#### AIM OF THE EXERCISE
If a line of the data below holds the string "Dictionary", copy it.
━━━━━ MATERIAL SHOWN ━━━━━
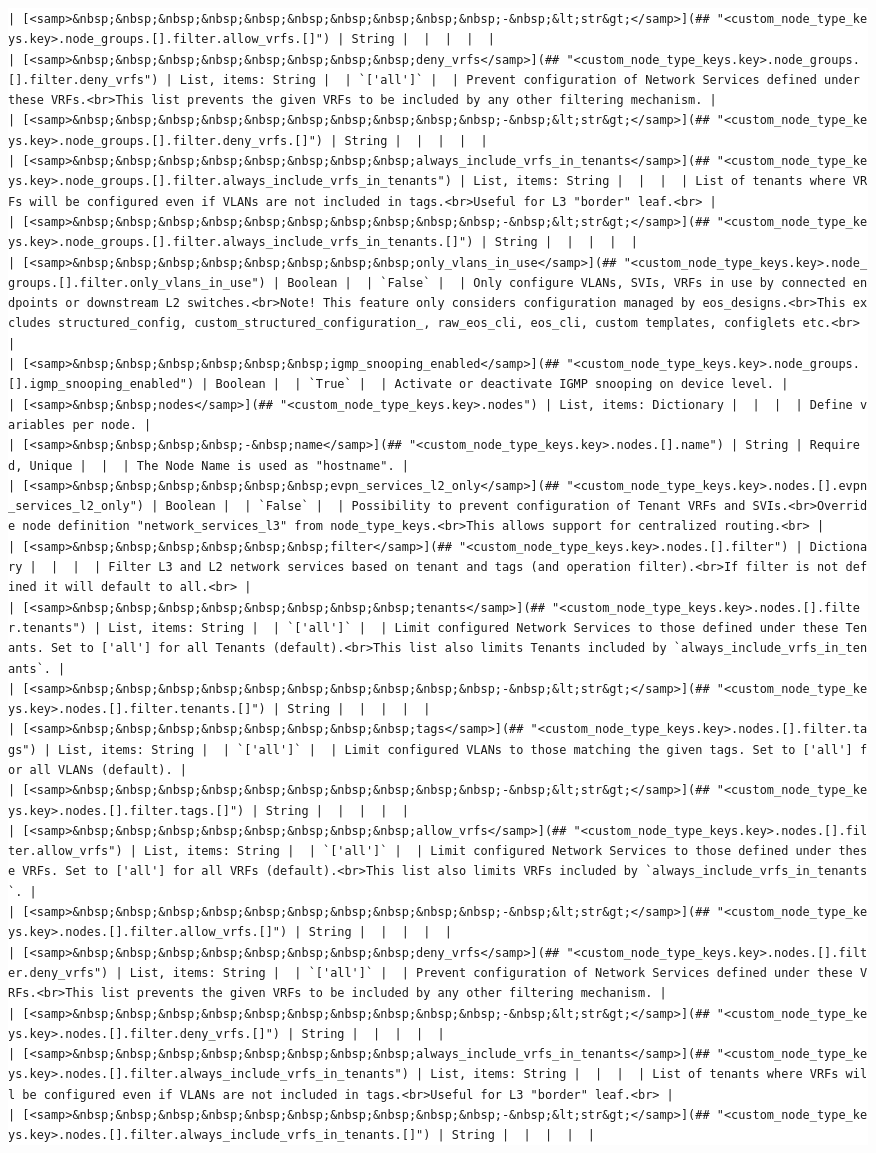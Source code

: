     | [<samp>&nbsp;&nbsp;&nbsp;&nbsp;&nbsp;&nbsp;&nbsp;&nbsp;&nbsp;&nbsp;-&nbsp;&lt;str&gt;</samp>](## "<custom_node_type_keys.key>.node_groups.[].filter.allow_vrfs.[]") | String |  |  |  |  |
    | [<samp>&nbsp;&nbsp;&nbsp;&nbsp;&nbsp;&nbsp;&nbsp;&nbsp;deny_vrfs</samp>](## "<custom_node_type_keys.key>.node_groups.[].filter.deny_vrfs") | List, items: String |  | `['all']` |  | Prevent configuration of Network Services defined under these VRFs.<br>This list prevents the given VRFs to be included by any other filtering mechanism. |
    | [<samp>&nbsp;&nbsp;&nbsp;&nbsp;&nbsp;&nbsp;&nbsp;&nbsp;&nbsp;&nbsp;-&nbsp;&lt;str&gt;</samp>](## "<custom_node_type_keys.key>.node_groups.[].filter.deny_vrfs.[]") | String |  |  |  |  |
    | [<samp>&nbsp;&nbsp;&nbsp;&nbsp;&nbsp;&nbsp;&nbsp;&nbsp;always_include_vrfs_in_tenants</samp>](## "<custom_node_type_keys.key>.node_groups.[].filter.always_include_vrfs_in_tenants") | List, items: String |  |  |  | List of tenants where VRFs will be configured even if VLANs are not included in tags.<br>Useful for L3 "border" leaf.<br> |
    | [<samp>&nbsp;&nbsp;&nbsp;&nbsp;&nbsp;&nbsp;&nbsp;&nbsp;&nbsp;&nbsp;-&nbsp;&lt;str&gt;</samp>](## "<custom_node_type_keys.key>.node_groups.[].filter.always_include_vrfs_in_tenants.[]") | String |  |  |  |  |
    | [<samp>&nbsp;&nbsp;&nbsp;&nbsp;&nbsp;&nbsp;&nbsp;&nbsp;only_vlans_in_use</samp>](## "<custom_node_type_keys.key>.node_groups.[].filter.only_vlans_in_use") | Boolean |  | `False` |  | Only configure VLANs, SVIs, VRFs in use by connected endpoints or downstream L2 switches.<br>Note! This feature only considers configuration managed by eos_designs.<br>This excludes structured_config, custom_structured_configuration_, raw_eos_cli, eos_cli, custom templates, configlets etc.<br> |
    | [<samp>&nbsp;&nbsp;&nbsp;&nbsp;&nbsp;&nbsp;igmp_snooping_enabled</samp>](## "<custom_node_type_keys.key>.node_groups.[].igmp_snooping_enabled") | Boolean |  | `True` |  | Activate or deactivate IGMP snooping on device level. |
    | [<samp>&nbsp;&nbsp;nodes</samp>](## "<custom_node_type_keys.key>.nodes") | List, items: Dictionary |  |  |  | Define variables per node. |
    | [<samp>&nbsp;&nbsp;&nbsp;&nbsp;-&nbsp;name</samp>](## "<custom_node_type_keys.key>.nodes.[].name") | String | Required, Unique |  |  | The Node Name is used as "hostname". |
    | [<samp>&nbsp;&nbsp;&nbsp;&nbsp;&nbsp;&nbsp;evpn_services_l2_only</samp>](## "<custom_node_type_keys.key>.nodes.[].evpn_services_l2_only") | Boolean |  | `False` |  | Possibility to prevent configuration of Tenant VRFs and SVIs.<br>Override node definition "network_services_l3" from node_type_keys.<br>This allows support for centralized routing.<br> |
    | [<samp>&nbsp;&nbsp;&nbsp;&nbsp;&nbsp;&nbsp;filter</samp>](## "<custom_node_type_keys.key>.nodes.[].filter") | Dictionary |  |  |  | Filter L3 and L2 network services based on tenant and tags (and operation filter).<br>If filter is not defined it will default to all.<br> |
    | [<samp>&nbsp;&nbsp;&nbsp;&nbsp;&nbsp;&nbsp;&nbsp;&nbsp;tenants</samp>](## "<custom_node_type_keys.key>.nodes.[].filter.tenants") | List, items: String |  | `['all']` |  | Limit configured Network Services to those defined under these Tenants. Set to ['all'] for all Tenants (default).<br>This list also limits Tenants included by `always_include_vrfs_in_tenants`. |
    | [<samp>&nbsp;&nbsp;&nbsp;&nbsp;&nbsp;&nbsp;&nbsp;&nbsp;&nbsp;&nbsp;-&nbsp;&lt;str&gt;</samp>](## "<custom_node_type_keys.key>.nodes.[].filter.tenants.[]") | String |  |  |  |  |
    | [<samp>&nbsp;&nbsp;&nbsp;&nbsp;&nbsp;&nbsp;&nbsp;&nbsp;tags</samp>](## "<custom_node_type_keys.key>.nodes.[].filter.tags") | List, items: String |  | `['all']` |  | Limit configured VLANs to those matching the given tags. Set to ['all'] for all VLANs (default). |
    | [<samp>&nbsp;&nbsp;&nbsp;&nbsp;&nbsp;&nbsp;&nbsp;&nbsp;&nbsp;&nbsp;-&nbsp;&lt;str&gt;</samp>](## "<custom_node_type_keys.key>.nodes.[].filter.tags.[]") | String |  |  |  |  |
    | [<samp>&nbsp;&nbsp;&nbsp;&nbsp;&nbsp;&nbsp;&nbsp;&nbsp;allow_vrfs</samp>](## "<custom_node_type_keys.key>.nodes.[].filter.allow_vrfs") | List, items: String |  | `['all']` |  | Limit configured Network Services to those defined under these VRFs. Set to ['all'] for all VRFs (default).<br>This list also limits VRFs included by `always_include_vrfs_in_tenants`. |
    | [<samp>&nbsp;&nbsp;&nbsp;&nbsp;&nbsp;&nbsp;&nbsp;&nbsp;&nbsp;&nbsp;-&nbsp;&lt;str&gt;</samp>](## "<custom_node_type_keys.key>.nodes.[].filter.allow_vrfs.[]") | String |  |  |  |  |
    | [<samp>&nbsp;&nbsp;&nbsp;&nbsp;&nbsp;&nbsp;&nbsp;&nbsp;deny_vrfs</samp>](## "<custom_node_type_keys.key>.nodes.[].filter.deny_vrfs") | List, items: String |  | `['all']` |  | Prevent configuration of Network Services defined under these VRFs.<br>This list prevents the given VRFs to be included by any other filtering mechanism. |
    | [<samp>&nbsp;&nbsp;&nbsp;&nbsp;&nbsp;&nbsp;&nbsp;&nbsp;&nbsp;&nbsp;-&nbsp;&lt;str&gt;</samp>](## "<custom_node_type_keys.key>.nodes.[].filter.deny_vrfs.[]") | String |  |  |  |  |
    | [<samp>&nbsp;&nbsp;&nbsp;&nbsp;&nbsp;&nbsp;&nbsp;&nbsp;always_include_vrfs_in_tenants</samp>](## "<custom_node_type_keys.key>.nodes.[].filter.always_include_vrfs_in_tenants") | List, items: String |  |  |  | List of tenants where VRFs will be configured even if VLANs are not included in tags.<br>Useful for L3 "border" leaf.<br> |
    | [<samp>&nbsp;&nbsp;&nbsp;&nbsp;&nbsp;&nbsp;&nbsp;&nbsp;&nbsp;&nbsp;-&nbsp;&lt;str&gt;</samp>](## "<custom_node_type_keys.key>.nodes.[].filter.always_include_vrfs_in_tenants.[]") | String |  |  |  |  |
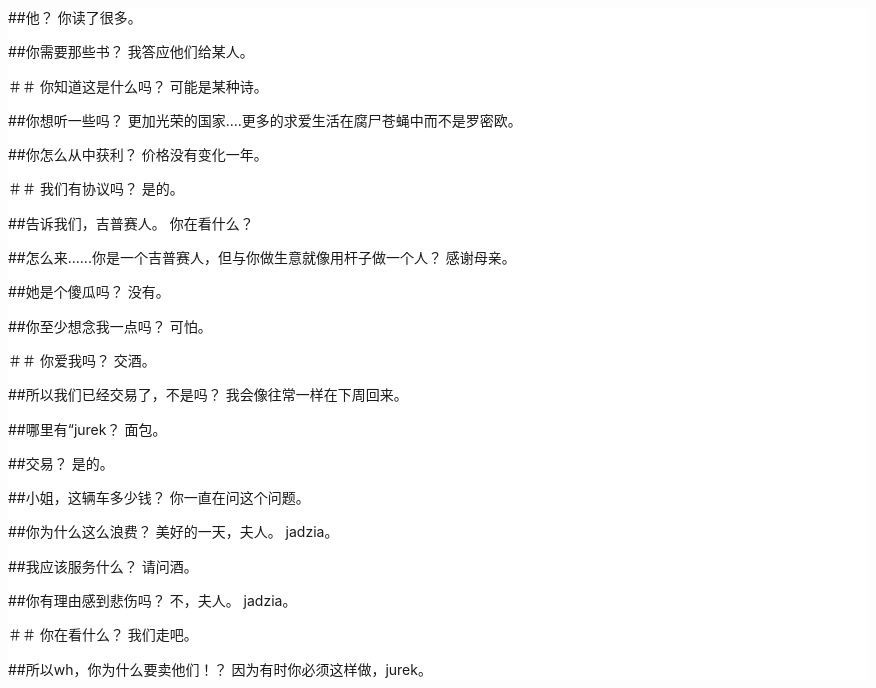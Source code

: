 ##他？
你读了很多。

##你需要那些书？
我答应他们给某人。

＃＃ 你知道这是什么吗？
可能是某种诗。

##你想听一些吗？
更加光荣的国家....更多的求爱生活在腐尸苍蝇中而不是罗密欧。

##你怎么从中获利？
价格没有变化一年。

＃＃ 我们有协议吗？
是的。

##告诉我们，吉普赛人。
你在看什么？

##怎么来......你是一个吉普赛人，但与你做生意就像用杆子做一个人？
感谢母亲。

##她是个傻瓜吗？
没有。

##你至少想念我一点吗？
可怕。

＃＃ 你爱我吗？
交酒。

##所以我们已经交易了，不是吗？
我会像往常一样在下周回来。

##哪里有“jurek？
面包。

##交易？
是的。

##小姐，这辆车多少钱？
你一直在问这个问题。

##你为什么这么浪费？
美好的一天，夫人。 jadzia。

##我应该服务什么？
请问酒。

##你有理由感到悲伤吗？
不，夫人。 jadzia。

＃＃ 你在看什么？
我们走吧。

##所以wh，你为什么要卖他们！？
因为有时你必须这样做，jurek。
━━━━━
#### TASK SOLUTION
    | [<samp>&nbsp;&nbsp;nodes</samp>](## "<custom_node_type_keys.key>.nodes") | List, items: Dictionary |  |  |  | Define variables per node. |
    | [<samp>&nbsp;&nbsp;&nbsp;&nbsp;&nbsp;&nbsp;filter</samp>](## "<custom_node_type_keys.key>.nodes.[].filter") | Dictionary |  |  |  | Filter L3 and L2 network services based on tenant and tags (and operation filter).<br>If filter is not defined it will default to all.<br> |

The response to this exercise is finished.